TASK DIRECTIONS: Which lines in the records below contain the word "from"? Copy each one out.
[Start of section]
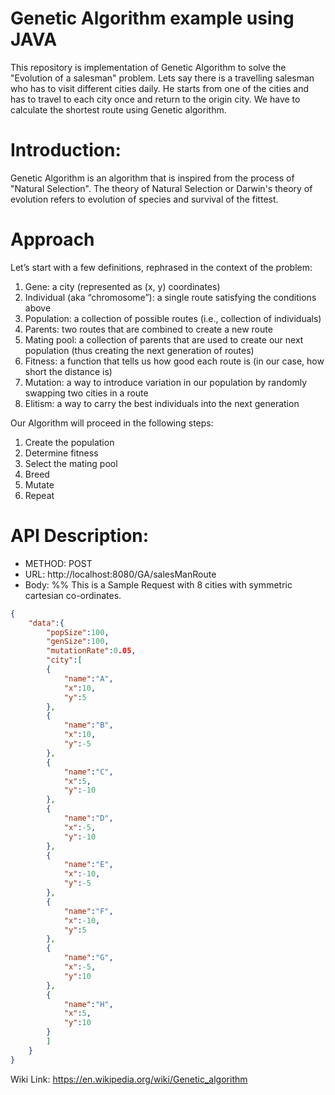 # Genetic Algorithm example using JAVA
This repository is implementation of Genetic Algorithm to solve the "Evolution of a salesman" problem.
Lets say there is a travelling salesman who has to visit different cities daily. He starts from one of the cities and has to travel to each city once and return to the origin city. We have to calculate the shortest route using Genetic algorithm.

# Introduction:
Genetic Algorithm is an algorithm that is inspired from the process of "Natural Selection". The theory of Natural Selection or Darwin's theory of evolution refers to evolution of species and survival of the fittest.

# Approach
Let’s start with a few definitions, rephrased in the context of the problem:

1. Gene: a city (represented as (x, y) coordinates)
2. Individual (aka “chromosome”): a single route satisfying the conditions above
3. Population: a collection of possible routes (i.e., collection of individuals)
4. Parents: two routes that are combined to create a new route
5. Mating pool: a collection of parents that are used to create our next population (thus creating the next generation of routes)
6. Fitness: a function that tells us how good each route is (in our case, how short the distance is)
7. Mutation: a way to introduce variation in our population by randomly swapping two cities in a route
8. Elitism: a way to carry the best individuals into the next generation


Our Algorithm will proceed in the following steps:

1. Create the population
2. Determine fitness
3. Select the mating pool
4. Breed
5. Mutate
6. Repeat

# API Description: 
- METHOD: POST
- URL: http://localhost:8080/GA/salesManRoute
- Body: 
%% This is a Sample Request with 8 cities with symmetric cartesian co-ordinates.

```json
{
	"data":{
		"popSize":100,
		"genSize":100,
		"mutationRate":0.05,
		"city":[
		{
			"name":"A",
			"x":10,
			"y":5
		},
		{
			"name":"B",
			"x":10,
			"y":-5
		},
		{
			"name":"C",
			"x":5,
			"y":-10
		},
		{
			"name":"D",
			"x":-5,
			"y":-10
		},
		{
			"name":"E",
			"x":-10,
			"y":-5
		},
		{
			"name":"F",
			"x":-10,
			"y":5
		},
		{
			"name":"G",
			"x":-5,
			"y":10
		},
		{
			"name":"H",
			"x":5,
			"y":10
		}
		]
	}
}
```

Wiki Link: https://en.wikipedia.org/wiki/Genetic_algorithm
[End of section]
ANSWER BOX:
Lets say there is a travelling salesman who has to visit different cities daily. He starts from one of the cities and has to travel to each city once and return to the origin city. We have to calculate the shortest route using Genetic algorithm.
Genetic Algorithm is an algorithm that is inspired from the process of "Natural Selection". The theory of Natural Selection or Darwin's theory of evolution refers to evolution of species and survival of the fittest.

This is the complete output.